**PROBLEM REQUIREMENTS:**
What lines of the listing include the string "here"? Show them all.
------------------------------------
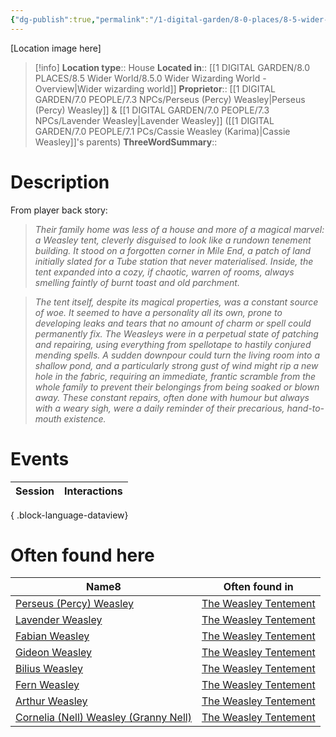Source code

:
 ```yaml
---
{"dg-publish":true,"permalink":"/1-digital-garden/8-0-places/8-5-wider-world/8-5-2-london/8-5-2-01-the-weasley-tentement/","tags":["#place","wider-world","house"]}
---
```


[Location image here]
>[!info]
>**Location type**::  House
>**Located in**:: [[1 DIGITAL GARDEN/8.0 PLACES/8.5 Wider World/8.5.0 Wider Wizarding World - Overview\|Wider wizarding world]]
>**Proprietor**:: [[1 DIGITAL GARDEN/7.0 PEOPLE/7.3 NPCs/Perseus (Percy) Weasley\|Perseus (Percy) Weasley]] & [[1 DIGITAL GARDEN/7.0 PEOPLE/7.3 NPCs/Lavender Weasley\|Lavender Weasley]] ([[1 DIGITAL GARDEN/7.0 PEOPLE/7.1 PCs/Cassie Weasley (Karima)\|Cassie Weasley]]'s parents)
>**ThreeWordSummary**:: 

# Description

From player back story:
>_Their family home was less of a house and more of a magical marvel: a Weasley tent, cleverly disguised to look like a rundown tenement building. It stood on a forgotten corner in Mile End, a patch of land initially slated for a Tube station that never materialised. Inside, the tent expanded into a cozy, if chaotic, warren of rooms, always smelling faintly of burnt toast and old parchment._

>_The tent itself, despite its magical properties, was a constant source of woe. It seemed to have a personality all its own, prone to developing leaks and tears that no amount of charm or spell could permanently fix. The Weasleys were in a perpetual state of patching and repairing, using everything from spellotape to hastily conjured mending spells. A sudden downpour could turn the living room into a shallow pond, and a particularly strong gust of wind might rip a new hole in the fabric, requiring an immediate, frantic scramble from the whole family to prevent their belongings from being soaked or blown away. These constant repairs, often done with humour but always with a weary sigh, were a daily reminder of their precarious, hand-to-mouth existence._

# Events

| Session | Interactions |
| ------- | ------------ |

{ .block-language-dataview}

# Often found here

<div><table class="dataview table-view-table"><thead class="table-view-thead"><tr class="table-view-tr-header"><th class="table-view-th"><span>Name</span><span class="dataview small-text">8</span></th><th class="table-view-th"><span>Often found in</span></th></tr></thead><tbody class="table-view-tbody"><tr><td><span><a data-tooltip-position="top" aria-label="1 DIGITAL GARDEN/7.0 PEOPLE/7.3 NPCs/Perseus (Percy) Weasley.md" data-href="1 DIGITAL GARDEN/7.0 PEOPLE/7.3 NPCs/Perseus (Percy) Weasley.md" href="1 DIGITAL GARDEN/7.0 PEOPLE/7.3 NPCs/Perseus (Percy) Weasley.md" class="internal-link" target="_blank" rel="noopener nofollow">Perseus (Percy) Weasley</a></span></td><td><span><a data-tooltip-position="top" aria-label="1 DIGITAL GARDEN/8.0 PLACES/8.5 Wider World/8.5.2 London/8.5.2.01 The Weasley Tentement.md" data-href="1 DIGITAL GARDEN/8.0 PLACES/8.5 Wider World/8.5.2 London/8.5.2.01 The Weasley Tentement.md" href="1 DIGITAL GARDEN/8.0 PLACES/8.5 Wider World/8.5.2 London/8.5.2.01 The Weasley Tentement.md" class="internal-link" target="_blank" rel="noopener nofollow">The Weasley Tentement</a></span></td></tr><tr><td><span><a data-tooltip-position="top" aria-label="1 DIGITAL GARDEN/7.0 PEOPLE/7.3 NPCs/Lavender Weasley.md" data-href="1 DIGITAL GARDEN/7.0 PEOPLE/7.3 NPCs/Lavender Weasley.md" href="1 DIGITAL GARDEN/7.0 PEOPLE/7.3 NPCs/Lavender Weasley.md" class="internal-link" target="_blank" rel="noopener nofollow">Lavender Weasley</a></span></td><td><span><a data-tooltip-position="top" aria-label="1 DIGITAL GARDEN/8.0 PLACES/8.5 Wider World/8.5.2 London/8.5.2.01 The Weasley Tentement.md" data-href="1 DIGITAL GARDEN/8.0 PLACES/8.5 Wider World/8.5.2 London/8.5.2.01 The Weasley Tentement.md" href="1 DIGITAL GARDEN/8.0 PLACES/8.5 Wider World/8.5.2 London/8.5.2.01 The Weasley Tentement.md" class="internal-link" target="_blank" rel="noopener nofollow">The Weasley Tentement</a></span></td></tr><tr><td><span><a data-tooltip-position="top" aria-label="1 DIGITAL GARDEN/7.0 PEOPLE/7.3 NPCs/Fabian Weasley.md" data-href="1 DIGITAL GARDEN/7.0 PEOPLE/7.3 NPCs/Fabian Weasley.md" href="1 DIGITAL GARDEN/7.0 PEOPLE/7.3 NPCs/Fabian Weasley.md" class="internal-link" target="_blank" rel="noopener nofollow">Fabian Weasley</a></span></td><td><span><a data-tooltip-position="top" aria-label="1 DIGITAL GARDEN/8.0 PLACES/8.5 Wider World/8.5.2 London/8.5.2.01 The Weasley Tentement.md" data-href="1 DIGITAL GARDEN/8.0 PLACES/8.5 Wider World/8.5.2 London/8.5.2.01 The Weasley Tentement.md" href="1 DIGITAL GARDEN/8.0 PLACES/8.5 Wider World/8.5.2 London/8.5.2.01 The Weasley Tentement.md" class="internal-link" target="_blank" rel="noopener nofollow">The Weasley Tentement</a></span></td></tr><tr><td><span><a data-tooltip-position="top" aria-label="1 DIGITAL GARDEN/7.0 PEOPLE/7.3 NPCs/Gideon Weasley.md" data-href="1 DIGITAL GARDEN/7.0 PEOPLE/7.3 NPCs/Gideon Weasley.md" href="1 DIGITAL GARDEN/7.0 PEOPLE/7.3 NPCs/Gideon Weasley.md" class="internal-link" target="_blank" rel="noopener nofollow">Gideon Weasley</a></span></td><td><span><a data-tooltip-position="top" aria-label="1 DIGITAL GARDEN/8.0 PLACES/8.5 Wider World/8.5.2 London/8.5.2.01 The Weasley Tentement.md" data-href="1 DIGITAL GARDEN/8.0 PLACES/8.5 Wider World/8.5.2 London/8.5.2.01 The Weasley Tentement.md" href="1 DIGITAL GARDEN/8.0 PLACES/8.5 Wider World/8.5.2 London/8.5.2.01 The Weasley Tentement.md" class="internal-link" target="_blank" rel="noopener nofollow">The Weasley Tentement</a></span></td></tr><tr><td><span><a data-tooltip-position="top" aria-label="1 DIGITAL GARDEN/7.0 PEOPLE/7.3 NPCs/Bilius Weasley.md" data-href="1 DIGITAL GARDEN/7.0 PEOPLE/7.3 NPCs/Bilius Weasley.md" href="1 DIGITAL GARDEN/7.0 PEOPLE/7.3 NPCs/Bilius Weasley.md" class="internal-link" target="_blank" rel="noopener nofollow">Bilius Weasley</a></span></td><td><span><a data-tooltip-position="top" aria-label="1 DIGITAL GARDEN/8.0 PLACES/8.5 Wider World/8.5.2 London/8.5.2.01 The Weasley Tentement.md" data-href="1 DIGITAL GARDEN/8.0 PLACES/8.5 Wider World/8.5.2 London/8.5.2.01 The Weasley Tentement.md" href="1 DIGITAL GARDEN/8.0 PLACES/8.5 Wider World/8.5.2 London/8.5.2.01 The Weasley Tentement.md" class="internal-link" target="_blank" rel="noopener nofollow">The Weasley Tentement</a></span></td></tr><tr><td><span><a data-tooltip-position="top" aria-label="1 DIGITAL GARDEN/7.0 PEOPLE/7.3 NPCs/Fern Weasley.md" data-href="1 DIGITAL GARDEN/7.0 PEOPLE/7.3 NPCs/Fern Weasley.md" href="1 DIGITAL GARDEN/7.0 PEOPLE/7.3 NPCs/Fern Weasley.md" class="internal-link" target="_blank" rel="noopener nofollow">Fern Weasley</a></span></td><td><span><a data-tooltip-position="top" aria-label="1 DIGITAL GARDEN/8.0 PLACES/8.5 Wider World/8.5.2 London/8.5.2.01 The Weasley Tentement.md" data-href="1 DIGITAL GARDEN/8.0 PLACES/8.5 Wider World/8.5.2 London/8.5.2.01 The Weasley Tentement.md" href="1 DIGITAL GARDEN/8.0 PLACES/8.5 Wider World/8.5.2 London/8.5.2.01 The Weasley Tentement.md" class="internal-link" target="_blank" rel="noopener nofollow">The Weasley Tentement</a></span></td></tr><tr><td><span><a data-tooltip-position="top" aria-label="1 DIGITAL GARDEN/7.0 PEOPLE/7.3 NPCs/Arthur Weasley.md" data-href="1 DIGITAL GARDEN/7.0 PEOPLE/7.3 NPCs/Arthur Weasley.md" href="1 DIGITAL GARDEN/7.0 PEOPLE/7.3 NPCs/Arthur Weasley.md" class="internal-link" target="_blank" rel="noopener nofollow">Arthur Weasley</a></span></td><td><span><a data-tooltip-position="top" aria-label="1 DIGITAL GARDEN/8.0 PLACES/8.5 Wider World/8.5.2 London/8.5.2.01 The Weasley Tentement.md" data-href="1 DIGITAL GARDEN/8.0 PLACES/8.5 Wider World/8.5.2 London/8.5.2.01 The Weasley Tentement.md" href="1 DIGITAL GARDEN/8.0 PLACES/8.5 Wider World/8.5.2 London/8.5.2.01 The Weasley Tentement.md" class="internal-link" target="_blank" rel="noopener nofollow">The Weasley Tentement</a></span></td></tr><tr><td><span><a data-tooltip-position="top" aria-label="1 DIGITAL GARDEN/7.0 PEOPLE/7.3 NPCs/Cornelia (Nell) Weasley (Granny Nell).md" data-href="1 DIGITAL GARDEN/7.0 PEOPLE/7.3 NPCs/Cornelia (Nell) Weasley (Granny Nell).md" href="1 DIGITAL GARDEN/7.0 PEOPLE/7.3 NPCs/Cornelia (Nell) Weasley (Granny Nell).md" class="internal-link" target="_blank" rel="noopener nofollow">Cornelia (Nell) Weasley (Granny Nell)</a></span></td><td><span><a data-tooltip-position="top" aria-label="1 DIGITAL GARDEN/8.0 PLACES/8.5 Wider World/8.5.2 London/8.5.2.01 The Weasley Tentement.md" data-href="1 DIGITAL GARDEN/8.0 PLACES/8.5 Wider World/8.5.2 London/8.5.2.01 The Weasley Tentement.md" href="1 DIGITAL GARDEN/8.0 PLACES/8.5 Wider World/8.5.2 London/8.5.2.01 The Weasley Tentement.md" class="internal-link" target="_blank" rel="noopener nofollow">The Weasley Tentement</a></span></td></tr></tbody></table></div>
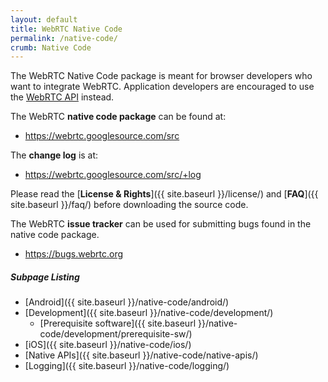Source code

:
 ```yaml
---
layout: default
title: WebRTC Native Code
permalink: /native-code/
crumb: Native Code
---
```



The WebRTC Native Code package is meant for browser developers who want to
integrate WebRTC. Application developers are encouraged to use the [WebRTC
API](http://dev.w3.org/2011/webrtc/editor/webrtc.html) instead.

The WebRTC **native code package** can be found at:

  * <https://webrtc.googlesource.com/src>

The **change log** is at:

  * <https://webrtc.googlesource.com/src/+log>

Please read the [**License & Rights**]({{ site.baseurl }}/license/) and
[**FAQ**]({{ site.baseurl }}/faq/) before downloading the source code.

The WebRTC **issue tracker** can be used for submitting bugs found in the
native code package.

  * <https://bugs.webrtc.org>


##### Subpage Listing

  * [Android]({{ site.baseurl }}/native-code/android/)
  * [Development]({{ site.baseurl }}/native-code/development/)
    * [Prerequisite software]({{ site.baseurl }}/native-code/development/prerequisite-sw/)
  * [iOS]({{ site.baseurl }}/native-code/ios/)
  * [Native APIs]({{ site.baseurl }}/native-code/native-apis/)
  * [Logging]({{ site.baseurl }}/native-code/logging/)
------------------------------------
**RESPONSE TO THIS EXERCISE:**
[Location image here]
# Often found here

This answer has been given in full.